***** INFORMATION SUPPLIED *****

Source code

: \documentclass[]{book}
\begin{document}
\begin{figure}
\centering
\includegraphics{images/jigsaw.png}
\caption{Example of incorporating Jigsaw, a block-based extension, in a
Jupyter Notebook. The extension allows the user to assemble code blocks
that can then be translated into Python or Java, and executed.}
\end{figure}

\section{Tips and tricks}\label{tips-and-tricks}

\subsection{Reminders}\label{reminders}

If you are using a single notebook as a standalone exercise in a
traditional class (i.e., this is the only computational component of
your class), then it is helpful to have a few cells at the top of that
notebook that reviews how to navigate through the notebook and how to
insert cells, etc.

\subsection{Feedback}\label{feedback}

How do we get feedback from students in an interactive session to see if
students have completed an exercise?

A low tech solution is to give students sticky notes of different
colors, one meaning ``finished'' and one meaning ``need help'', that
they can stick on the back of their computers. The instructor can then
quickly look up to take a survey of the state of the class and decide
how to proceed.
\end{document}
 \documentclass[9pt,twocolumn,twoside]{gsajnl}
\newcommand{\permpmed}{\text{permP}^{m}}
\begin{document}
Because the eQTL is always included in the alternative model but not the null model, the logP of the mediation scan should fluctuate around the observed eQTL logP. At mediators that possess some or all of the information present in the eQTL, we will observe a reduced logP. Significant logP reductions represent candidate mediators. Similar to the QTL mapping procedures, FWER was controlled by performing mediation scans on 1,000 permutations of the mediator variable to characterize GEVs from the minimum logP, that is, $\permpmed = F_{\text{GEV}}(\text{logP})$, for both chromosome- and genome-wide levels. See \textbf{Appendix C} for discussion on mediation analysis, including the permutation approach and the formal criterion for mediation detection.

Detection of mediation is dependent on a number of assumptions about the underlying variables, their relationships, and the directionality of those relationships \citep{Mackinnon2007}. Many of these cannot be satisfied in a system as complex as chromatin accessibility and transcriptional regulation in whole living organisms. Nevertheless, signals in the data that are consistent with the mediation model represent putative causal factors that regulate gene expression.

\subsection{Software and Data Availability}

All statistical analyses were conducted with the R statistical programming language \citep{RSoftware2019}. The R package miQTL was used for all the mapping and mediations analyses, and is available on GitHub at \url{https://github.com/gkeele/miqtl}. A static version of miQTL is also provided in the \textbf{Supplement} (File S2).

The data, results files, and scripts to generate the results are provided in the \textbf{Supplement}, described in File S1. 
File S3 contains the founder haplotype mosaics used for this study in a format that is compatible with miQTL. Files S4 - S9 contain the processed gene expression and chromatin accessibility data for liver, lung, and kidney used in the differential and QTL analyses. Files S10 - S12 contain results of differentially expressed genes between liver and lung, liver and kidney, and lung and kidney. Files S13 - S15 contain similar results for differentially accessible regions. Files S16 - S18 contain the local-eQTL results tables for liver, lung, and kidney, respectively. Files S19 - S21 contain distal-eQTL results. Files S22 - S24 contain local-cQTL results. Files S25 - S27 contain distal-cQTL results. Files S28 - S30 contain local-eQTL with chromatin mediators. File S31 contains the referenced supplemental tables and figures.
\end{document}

*****

> _EXERCISE REQUIREMENTS_
When you reach the line holding "All statistical analyses" in the records above, begin reproducing exactly, stop after the line holding "The data, results", and output nothing else.

> _WRITTEN ANSWER_
All statistical analyses were conducted with the R statistical programming language \citep{RSoftware2019}. The R package miQTL was used for all the mapping and mediations analyses, and is available on GitHub at \url{https://github.com/gkeele/miqtl}. A static version of miQTL is also provided in the \textbf{Supplement} (File S2).

The data, results files, and scripts to generate the results are provided in the \textbf{Supplement}, described in File S1. 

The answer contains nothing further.